With a dropped shoulder and dramatic sleeve silhouette, the Neige sweatshirt is quite literally designed to look like a cocoon. View A features a funnel neck and side split hem, and is great for somebody with a dressier style or who wants to highlight the architectural design lines of the pattern. View B is more casual with ribbing at the neckline and cuffs, perfect for an athleisure context or a cozy day at home.
We recommend choosing a medium to heavy weight knit with 0 to 30% stretch percentage. View A in particular will benefit from a stiffer fabric to preserve the height of the neckline, but in general the less drape a knit has the more it will highlight the architectural sleeves of the pattern. Our favorite fabrics for Neige are french terry, sweatshirt fleece, scuba/neoprene, and quilted knits. Try to pick something that contains some elastane to ensure the fabric will have good recovery.
If you are making View B, you will also need to source some ribbing for the neckline and cuffs. For those of you familiar with knitting, rib knits are created by alternating knit and purl stitches, which produces a fabric that has great crosswise stretch and does not curl up on the edges. These qualities make ribbing ideal for finishing necklines and cuffs. Typically, it is sold in tubular form by the yard, but it can also be found as precut.

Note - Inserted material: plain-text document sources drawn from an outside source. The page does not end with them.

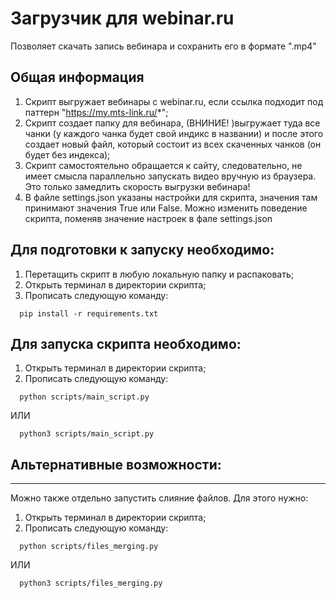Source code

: # Загрузчик для webinar.ru

Позволяет скачать запись вебинара и сохранить его в формате ".mp4"

## Общая информация

1) Скрипт выгружает вебинары с webinar.ru, если ссылка подходит под паттерн "https://my.mts-link.ru/*";
2) Скрипт создает папку для вебинара, (ВНИНИЕ! )выгружает туда все чанки (у каждого чанка будет свой индикс в названии) и после этого создает новый файл, который состоит из всех скаченных чанков (он будет без индекса);
3) Скрипт самостоятельно обращается к сайту, следовательно, не имеет смысла параллельно запускать видео вручную из браузера. Это только замедлить скорость выгрузки вебинара!
4) В файле settings.json указаны настройки для скрипта, значения там принимают значения True или False. Можно изменить поведение скрипта, поменяв значение настроек в фале settings.json


## Для подготовки к запуску необходимо:

1) Перетащить скрипт в любую локальную папку и распаковать;
2) Открыть терминал в директории скрипта;
3) Прописать следующую команду:

```shell
  pip install -r requirements.txt
```

## Для запуска скрипта необходимо:

1) Открыть терминал в директории скрипта;
2) Прописать следующую команду:

```shell
  python scripts/main_script.py
```
ИЛИ

```shell
  python3 scripts/main_script.py
```
## Альтернативные возможности:
-----------------
Можно также отдельно запустить слияние файлов. Для этого нужно:

1) Открыть терминал в директории скрипта;
2) Прописать следующую команду:

```shell
  python scripts/files_merging.py
```

ИЛИ 

```shell
  python3 scripts/files_merging.py
```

Consider using contrast ribbing if you want to play with color or add a fun retro-inspired detail. You may also have luck sourcing a sweater knit from a shop that happens to carry ribbing to match. Either option looks great and can make a garment feel ready-to-wear. If your fabric is stretchy enough, you can also use self-fabric to finish the neckline and cuffs by cutting the appropriate width on the cross grain (be sure to account for this in your fabric yardage).